PP317 - Risk Factors for Ototoxicity in Head and Neck Cancer: A Retrospective Medical Record Review

Abstract:
This study investigates risk factors associated with ototoxicity in head and neck cancer patients treated with chemotherapy/radiation therapy. A retrospective medical record review of patients enrolled in an ototoxicity monitoring program between 2016 and 2021 was conducted. Data collected include patient demographics, history of tobacco and alcohol use, patient comorbidities, tumor characteristics, treatment regimens, and audiological evaluations. Statistical analyses aim to identify potential risk factors associated with ototoxicity incidence. Findings will inform clinicians on risk factors associated with ototoxicity and support the development of personalized strategies for early detection and intervention to improve overall quality of life.

Summary:
Rationale
Ototoxicity refers to inner ear damage caused by treatments with an ototoxic drug. Cisplatin is an antineoplastic drug that is effectively used in head and neck cancer (HNC) therapies and is well-known for its potential ototoxic effect (Paken et al., 2022; Shankar et al., 2024). Approximately 500,000 individuals are diagnosed globally with head and neck cancers every year.

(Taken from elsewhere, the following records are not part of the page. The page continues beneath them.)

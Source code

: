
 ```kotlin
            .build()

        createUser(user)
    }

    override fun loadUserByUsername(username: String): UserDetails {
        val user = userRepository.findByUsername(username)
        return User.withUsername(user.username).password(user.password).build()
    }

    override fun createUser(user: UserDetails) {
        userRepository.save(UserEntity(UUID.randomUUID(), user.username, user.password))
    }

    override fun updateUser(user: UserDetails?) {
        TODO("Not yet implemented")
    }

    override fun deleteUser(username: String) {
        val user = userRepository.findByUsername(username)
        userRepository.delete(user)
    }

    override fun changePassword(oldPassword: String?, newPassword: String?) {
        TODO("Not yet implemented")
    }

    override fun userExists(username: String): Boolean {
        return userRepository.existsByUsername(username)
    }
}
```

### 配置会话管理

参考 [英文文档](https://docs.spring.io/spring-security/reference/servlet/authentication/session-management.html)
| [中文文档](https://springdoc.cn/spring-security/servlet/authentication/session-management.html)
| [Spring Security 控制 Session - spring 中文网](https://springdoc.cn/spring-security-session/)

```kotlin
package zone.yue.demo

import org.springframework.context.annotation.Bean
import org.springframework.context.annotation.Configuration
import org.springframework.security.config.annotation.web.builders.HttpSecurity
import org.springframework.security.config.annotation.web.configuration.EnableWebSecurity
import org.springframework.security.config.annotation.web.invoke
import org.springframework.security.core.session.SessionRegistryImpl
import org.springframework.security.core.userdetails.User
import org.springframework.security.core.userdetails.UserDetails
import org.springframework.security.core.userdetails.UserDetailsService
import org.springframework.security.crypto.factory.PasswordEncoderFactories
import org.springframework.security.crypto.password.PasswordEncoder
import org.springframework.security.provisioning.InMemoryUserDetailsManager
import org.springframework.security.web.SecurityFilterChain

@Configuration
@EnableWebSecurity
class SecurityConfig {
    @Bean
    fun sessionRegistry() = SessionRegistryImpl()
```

These patients necessitate concurrent chemotherapy and radiation therapy which place them at a higher risk for ototoxicity due to the proximity of the tumor to auditory structures (Santucci et al., 2021; Schuette et al., 2020). Currently, treatment advancements have improved the survival rates for HNC patients, hence managing the long-term side effects like ototoxicity becomes increasingly important for maintaining patients’ quality of life. The main purpose of this study is to identify the demographic and clinical risk factors associated with ototoxicity threshold shift in HNC patients receiving chemotherapy/radiation.

Methods
In 2016, a multidisciplinary ototoxicity monitoring program was initiated at Novant Health Forsyth Medical Center for HNC patients receiving chemotherapy/radiation therapy. Audiometric evaluations included otoscopy, pure-tone audiometry (250-8000 Hz), high-frequency audiometry (9000-20,000 Hz), bone conduction thresholds (500-4000 Hz), speech reception and discrimination testing, distortion product otoacoustic emissions (DPOAEs), and tympanometry. Serial assessments included pre-treatment, mid-treatment, post-treatment, six, and 12 months.

Study Design
This single-institution retrospective medical records review of adults with HNC who underwent chemotherapy/radiation therapy between 2016 and 2021. Patients included must have completed a baseline audiological evaluation and at least one follow-up. Data collected include Patient demographics (age, sex, and ethnicity), patient comorbidities (renal disorders, hypertension, DM, tobacco and alcohol use), tumor characteristics (tumor stage, tumor histologic characteristics, and primary tumor site), treatment regimen (concomitant cranial radiation, and radiotherapy dose), and cisplatin dose (single dose volume, final cumulative dose, duration of exposure, total number of doses). Ototoxicity is defined using the ASHA (1994) criteria: a ≥20 dB shift at one frequency, a ≥10 dB shift at two consecutive frequencies, or "no response" at three consecutive frequencies. Audiometric data will be analyzed to assess the severity of hearing loss utilizing the National Cancer Institute's Common Terminology Criteria for Adverse Events (CTCAE) scale. The scale assigns numeric ototoxicity grades to quantify the hearing impairment level (Isaradisaikul & Chowsilpa, 2020).

Results
Data collection is ongoing and expected to be completed by February 3, 2025. Descriptive statistics will summarize patient demographics, clinical features, and treatment details. Statistical analyses will explore the incidence of ototoxicity and its correlation with tumor characteristics, treatment regimens, and patient comorbidities.

Conclusion
This study aims to improve understanding of the risk factors contributing to ototoxicity in HNC patients. By identifying these factors, clinicians can better recognize patients at a high risk for significant hearing threshold shifts. This will help guide informational counseling and enable the implementation of personalized strategies for early detection and management of hearing loss. Ultimately, these efforts will enhance the quality of life for cancer survivors by addressing hearing-related issues before they become more severe.